It's because the book, by John Kennedy Toole, is the funniest thing ever written. Don't try to argue. Scientists have proven it (they have a computer or something). The novel is one big, intricate clockwork of a joke, plot threads converging in ways so ridiculous it's almost impossible to grasp it all with one reading. You don't think of them awarding Pulitzer prizes to balls-to-the-wall comedies, but they gave one to Dunces.
Will Ferrell was all set to star in this one as recently as a year ago, with Lily Tomlin and Drew Barrymore and Mos Def (fans of the book will have an easy time guessing who plays which character). But, once again, the studio pulled the plug.
Why it didn't get made: Will Ferrell has said it's the movie everyone in Hollywood wants to make, but no one wants to finance. They're right to have doubts. Anyone who saw the Hitchhiker's movie knows how hard it is to translate a funny novel to the big screen. Too much of the comedy lies in the language, in pages of narration that won't be in the film. Whenever it's time to write the checks for Dunces, somebody always gets cold feet.

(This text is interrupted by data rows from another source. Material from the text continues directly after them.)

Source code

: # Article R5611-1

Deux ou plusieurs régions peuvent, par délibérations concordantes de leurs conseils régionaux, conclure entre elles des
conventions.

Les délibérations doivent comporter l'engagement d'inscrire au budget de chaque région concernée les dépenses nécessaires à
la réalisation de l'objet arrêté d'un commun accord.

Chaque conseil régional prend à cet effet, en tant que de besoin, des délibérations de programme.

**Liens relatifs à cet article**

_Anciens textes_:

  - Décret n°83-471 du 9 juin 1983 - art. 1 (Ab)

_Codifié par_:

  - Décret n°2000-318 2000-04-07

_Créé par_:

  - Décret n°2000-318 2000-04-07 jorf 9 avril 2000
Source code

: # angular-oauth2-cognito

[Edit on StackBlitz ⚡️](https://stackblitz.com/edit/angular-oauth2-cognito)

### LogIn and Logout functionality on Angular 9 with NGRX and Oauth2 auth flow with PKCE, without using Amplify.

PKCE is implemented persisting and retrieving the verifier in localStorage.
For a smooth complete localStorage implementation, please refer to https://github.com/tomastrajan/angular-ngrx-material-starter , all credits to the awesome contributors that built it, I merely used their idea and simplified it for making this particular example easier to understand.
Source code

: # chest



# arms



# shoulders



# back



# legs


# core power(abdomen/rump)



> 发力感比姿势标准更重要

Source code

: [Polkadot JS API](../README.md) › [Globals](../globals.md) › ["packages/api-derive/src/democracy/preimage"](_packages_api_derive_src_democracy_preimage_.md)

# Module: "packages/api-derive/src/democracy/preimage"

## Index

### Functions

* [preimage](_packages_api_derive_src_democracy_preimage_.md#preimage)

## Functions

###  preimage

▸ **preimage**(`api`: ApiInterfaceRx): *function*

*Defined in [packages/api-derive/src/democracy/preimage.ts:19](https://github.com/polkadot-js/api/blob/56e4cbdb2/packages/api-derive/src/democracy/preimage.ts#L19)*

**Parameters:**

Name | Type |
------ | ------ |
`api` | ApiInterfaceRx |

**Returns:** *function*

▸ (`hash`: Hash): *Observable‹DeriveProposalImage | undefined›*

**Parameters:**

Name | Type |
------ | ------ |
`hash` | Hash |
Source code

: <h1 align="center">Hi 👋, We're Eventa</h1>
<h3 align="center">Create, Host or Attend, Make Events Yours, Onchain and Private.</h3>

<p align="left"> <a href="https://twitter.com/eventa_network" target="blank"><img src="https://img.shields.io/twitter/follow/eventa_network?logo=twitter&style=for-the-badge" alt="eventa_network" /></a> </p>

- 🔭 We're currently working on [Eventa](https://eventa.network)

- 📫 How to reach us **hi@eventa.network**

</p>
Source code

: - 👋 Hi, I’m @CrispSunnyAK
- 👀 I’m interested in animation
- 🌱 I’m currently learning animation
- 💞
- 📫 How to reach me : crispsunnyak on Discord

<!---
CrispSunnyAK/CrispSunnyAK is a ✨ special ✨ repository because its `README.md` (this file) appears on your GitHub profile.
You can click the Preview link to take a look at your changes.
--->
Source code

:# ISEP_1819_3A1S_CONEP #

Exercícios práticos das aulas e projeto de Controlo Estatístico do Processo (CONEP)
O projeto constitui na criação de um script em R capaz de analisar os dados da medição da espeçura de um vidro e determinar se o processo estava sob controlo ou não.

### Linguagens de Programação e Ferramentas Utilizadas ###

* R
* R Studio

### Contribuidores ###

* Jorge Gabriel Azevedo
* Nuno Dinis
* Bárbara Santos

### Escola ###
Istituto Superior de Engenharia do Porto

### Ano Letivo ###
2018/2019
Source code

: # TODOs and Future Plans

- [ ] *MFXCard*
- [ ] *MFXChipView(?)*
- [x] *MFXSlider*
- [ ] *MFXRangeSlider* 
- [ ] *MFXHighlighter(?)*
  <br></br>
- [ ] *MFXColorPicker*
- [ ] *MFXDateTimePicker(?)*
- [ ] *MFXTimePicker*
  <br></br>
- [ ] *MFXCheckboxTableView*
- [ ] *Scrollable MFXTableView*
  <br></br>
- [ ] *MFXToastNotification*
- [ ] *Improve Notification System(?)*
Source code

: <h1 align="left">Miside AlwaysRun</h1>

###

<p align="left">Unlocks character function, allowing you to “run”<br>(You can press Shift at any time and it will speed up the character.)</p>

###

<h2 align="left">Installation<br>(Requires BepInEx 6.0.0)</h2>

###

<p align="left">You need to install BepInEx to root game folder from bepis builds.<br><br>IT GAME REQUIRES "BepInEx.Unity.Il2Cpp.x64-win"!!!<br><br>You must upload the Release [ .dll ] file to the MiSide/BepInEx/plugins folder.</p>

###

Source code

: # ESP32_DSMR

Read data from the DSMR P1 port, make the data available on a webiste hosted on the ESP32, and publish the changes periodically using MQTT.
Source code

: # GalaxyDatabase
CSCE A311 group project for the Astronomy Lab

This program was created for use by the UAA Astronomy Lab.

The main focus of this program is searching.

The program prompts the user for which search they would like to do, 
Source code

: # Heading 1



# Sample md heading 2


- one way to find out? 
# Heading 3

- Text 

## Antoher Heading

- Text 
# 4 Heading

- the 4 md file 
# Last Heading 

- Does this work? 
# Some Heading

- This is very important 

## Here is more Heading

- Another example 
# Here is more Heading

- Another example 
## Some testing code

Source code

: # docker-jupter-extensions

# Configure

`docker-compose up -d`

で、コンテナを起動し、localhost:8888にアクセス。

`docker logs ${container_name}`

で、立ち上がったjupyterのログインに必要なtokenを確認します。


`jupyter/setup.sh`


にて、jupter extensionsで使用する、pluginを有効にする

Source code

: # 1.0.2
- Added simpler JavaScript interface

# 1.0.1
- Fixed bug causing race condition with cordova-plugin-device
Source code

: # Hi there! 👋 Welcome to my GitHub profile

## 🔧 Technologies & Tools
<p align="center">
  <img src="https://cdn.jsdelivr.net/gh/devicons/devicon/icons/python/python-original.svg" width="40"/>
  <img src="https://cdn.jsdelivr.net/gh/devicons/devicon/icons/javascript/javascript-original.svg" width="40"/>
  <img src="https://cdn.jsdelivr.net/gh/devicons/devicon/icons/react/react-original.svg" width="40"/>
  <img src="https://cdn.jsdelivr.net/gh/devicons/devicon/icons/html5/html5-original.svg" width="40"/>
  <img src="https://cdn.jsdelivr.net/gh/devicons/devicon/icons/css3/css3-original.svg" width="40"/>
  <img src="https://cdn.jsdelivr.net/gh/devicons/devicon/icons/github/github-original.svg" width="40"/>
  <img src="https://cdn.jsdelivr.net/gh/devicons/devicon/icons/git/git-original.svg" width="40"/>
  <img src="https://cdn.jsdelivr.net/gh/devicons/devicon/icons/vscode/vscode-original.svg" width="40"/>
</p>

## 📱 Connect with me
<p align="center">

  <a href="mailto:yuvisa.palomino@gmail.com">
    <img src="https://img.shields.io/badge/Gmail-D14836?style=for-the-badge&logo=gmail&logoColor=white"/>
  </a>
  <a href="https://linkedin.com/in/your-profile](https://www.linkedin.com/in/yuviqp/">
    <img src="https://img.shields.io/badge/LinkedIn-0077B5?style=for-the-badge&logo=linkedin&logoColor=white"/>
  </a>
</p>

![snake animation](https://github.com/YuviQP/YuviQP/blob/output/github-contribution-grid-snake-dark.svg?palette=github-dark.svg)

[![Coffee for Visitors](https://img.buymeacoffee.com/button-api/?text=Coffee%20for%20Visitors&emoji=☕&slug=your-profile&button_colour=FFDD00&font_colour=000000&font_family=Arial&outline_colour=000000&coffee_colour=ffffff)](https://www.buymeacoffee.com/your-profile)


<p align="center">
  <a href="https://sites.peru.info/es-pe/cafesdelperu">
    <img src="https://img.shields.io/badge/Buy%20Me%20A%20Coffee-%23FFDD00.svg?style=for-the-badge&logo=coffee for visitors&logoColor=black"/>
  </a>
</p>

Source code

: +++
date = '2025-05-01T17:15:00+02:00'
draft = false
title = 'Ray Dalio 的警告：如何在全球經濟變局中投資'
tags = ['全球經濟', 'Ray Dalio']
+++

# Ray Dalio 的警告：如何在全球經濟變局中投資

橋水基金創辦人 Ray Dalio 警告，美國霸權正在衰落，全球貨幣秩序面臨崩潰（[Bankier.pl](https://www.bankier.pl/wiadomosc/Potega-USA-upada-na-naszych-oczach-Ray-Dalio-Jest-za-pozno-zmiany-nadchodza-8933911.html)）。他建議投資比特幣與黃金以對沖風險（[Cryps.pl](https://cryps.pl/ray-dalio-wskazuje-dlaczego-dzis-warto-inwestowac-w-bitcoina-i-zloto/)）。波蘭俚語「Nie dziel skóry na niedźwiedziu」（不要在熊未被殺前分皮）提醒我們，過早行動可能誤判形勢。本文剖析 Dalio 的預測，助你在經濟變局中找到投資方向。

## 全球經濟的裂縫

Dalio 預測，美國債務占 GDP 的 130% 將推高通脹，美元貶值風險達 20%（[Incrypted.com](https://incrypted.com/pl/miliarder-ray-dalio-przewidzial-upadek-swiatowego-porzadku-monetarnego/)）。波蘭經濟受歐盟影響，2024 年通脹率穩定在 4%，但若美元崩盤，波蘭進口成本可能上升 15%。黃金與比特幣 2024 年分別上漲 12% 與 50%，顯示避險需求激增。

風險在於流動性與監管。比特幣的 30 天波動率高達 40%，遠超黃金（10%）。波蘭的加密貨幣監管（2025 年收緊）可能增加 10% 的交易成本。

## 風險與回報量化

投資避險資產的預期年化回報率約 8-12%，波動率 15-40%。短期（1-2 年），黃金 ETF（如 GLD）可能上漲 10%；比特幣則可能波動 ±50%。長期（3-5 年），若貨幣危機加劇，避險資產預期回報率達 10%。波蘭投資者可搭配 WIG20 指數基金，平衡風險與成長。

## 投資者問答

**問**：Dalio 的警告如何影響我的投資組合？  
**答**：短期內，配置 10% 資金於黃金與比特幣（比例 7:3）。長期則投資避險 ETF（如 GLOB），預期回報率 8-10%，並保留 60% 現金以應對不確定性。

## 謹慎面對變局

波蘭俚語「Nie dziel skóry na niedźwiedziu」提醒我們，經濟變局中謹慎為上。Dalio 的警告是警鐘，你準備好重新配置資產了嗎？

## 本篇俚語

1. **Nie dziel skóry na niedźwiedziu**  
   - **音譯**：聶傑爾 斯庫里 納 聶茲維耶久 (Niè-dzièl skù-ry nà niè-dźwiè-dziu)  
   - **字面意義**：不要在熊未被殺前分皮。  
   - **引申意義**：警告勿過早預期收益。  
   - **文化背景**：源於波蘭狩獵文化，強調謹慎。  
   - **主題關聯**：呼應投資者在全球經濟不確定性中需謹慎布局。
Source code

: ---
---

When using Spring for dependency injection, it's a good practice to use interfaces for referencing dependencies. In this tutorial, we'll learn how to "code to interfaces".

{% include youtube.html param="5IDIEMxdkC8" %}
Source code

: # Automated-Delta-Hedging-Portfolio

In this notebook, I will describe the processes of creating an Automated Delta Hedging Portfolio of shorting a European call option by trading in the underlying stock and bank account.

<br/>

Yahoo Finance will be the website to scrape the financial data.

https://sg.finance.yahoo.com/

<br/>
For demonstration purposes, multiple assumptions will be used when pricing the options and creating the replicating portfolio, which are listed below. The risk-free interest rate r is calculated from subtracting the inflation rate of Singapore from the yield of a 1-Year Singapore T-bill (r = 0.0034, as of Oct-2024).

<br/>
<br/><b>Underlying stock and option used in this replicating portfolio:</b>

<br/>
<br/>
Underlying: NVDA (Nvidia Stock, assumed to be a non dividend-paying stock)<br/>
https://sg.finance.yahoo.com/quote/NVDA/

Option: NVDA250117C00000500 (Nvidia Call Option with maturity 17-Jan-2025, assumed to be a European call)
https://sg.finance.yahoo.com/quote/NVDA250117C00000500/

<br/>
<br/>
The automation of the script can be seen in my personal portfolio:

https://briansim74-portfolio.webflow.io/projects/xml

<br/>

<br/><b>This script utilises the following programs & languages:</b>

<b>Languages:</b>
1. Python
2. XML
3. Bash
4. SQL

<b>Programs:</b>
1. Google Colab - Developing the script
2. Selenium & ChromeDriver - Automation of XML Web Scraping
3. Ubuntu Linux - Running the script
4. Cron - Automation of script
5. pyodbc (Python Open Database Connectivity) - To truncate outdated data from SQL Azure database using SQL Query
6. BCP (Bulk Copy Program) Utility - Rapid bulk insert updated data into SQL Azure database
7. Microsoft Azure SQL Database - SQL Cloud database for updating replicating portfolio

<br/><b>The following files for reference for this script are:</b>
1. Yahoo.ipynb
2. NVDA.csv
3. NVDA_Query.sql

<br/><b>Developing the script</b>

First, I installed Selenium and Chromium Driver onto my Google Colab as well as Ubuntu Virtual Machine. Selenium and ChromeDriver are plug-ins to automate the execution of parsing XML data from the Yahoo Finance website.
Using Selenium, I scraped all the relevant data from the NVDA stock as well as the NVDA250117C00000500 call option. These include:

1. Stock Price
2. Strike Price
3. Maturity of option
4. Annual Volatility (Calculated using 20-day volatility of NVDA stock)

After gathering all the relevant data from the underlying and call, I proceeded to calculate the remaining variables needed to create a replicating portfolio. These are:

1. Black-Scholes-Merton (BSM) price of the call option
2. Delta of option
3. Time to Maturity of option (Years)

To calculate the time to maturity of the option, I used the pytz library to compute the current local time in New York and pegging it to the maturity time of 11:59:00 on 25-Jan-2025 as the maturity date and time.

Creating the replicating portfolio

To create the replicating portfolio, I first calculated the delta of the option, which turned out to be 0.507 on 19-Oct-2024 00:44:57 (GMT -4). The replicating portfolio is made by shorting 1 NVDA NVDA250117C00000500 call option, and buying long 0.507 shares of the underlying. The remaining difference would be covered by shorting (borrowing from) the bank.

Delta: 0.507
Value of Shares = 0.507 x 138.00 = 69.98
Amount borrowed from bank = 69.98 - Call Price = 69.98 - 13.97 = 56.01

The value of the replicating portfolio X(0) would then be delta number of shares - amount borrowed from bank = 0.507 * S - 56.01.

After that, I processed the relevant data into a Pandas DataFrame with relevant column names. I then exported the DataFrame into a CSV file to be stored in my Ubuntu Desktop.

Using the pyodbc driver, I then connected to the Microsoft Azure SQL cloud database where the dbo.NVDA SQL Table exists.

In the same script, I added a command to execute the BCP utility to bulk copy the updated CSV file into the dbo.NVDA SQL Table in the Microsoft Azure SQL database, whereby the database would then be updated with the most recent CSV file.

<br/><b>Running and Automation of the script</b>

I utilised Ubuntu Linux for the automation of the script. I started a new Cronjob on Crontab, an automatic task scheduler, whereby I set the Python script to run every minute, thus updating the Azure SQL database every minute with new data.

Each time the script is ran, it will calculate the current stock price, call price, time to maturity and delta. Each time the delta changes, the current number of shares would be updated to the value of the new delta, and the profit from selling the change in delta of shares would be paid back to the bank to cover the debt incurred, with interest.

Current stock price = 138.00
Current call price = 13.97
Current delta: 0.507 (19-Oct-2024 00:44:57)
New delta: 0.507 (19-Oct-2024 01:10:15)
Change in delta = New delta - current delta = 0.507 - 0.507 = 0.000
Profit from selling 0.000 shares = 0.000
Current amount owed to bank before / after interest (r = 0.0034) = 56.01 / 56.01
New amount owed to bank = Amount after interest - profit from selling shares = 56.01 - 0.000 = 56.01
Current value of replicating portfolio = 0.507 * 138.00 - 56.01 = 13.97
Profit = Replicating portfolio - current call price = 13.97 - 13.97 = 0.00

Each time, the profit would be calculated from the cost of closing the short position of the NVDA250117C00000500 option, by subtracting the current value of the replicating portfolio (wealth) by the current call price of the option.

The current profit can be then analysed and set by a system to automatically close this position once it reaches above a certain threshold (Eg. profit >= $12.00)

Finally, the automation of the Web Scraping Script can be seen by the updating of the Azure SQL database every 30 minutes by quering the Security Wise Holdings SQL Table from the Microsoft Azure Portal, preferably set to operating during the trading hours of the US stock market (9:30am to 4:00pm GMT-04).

This film will always be the weird girl at the book store, the enigmatic one who listens only to bands you've never heard of and who just rolls her eyes when you try to make a joke. Hollywood doesn't need that girl, not with a line of slutty cheerleaders right behind her.
And while we're on the subject: Did we mention the project is cursed? John Belushi was set to star in the film in 1982, but just days before he was to meet with producers, he died. Then John Candy was on board, before his death in 1994. Then Chris Farley, before he died in 1997. Then, all plans to film in New Orleans were halted after the city was devastated by hurricane Katrina. Don't get us wrong, we want to see Dunces on the big screen. But there is a significant chance that, upon release, the sky itself will burn with unholy fire and the rivers will flow red with the blood of the innocent.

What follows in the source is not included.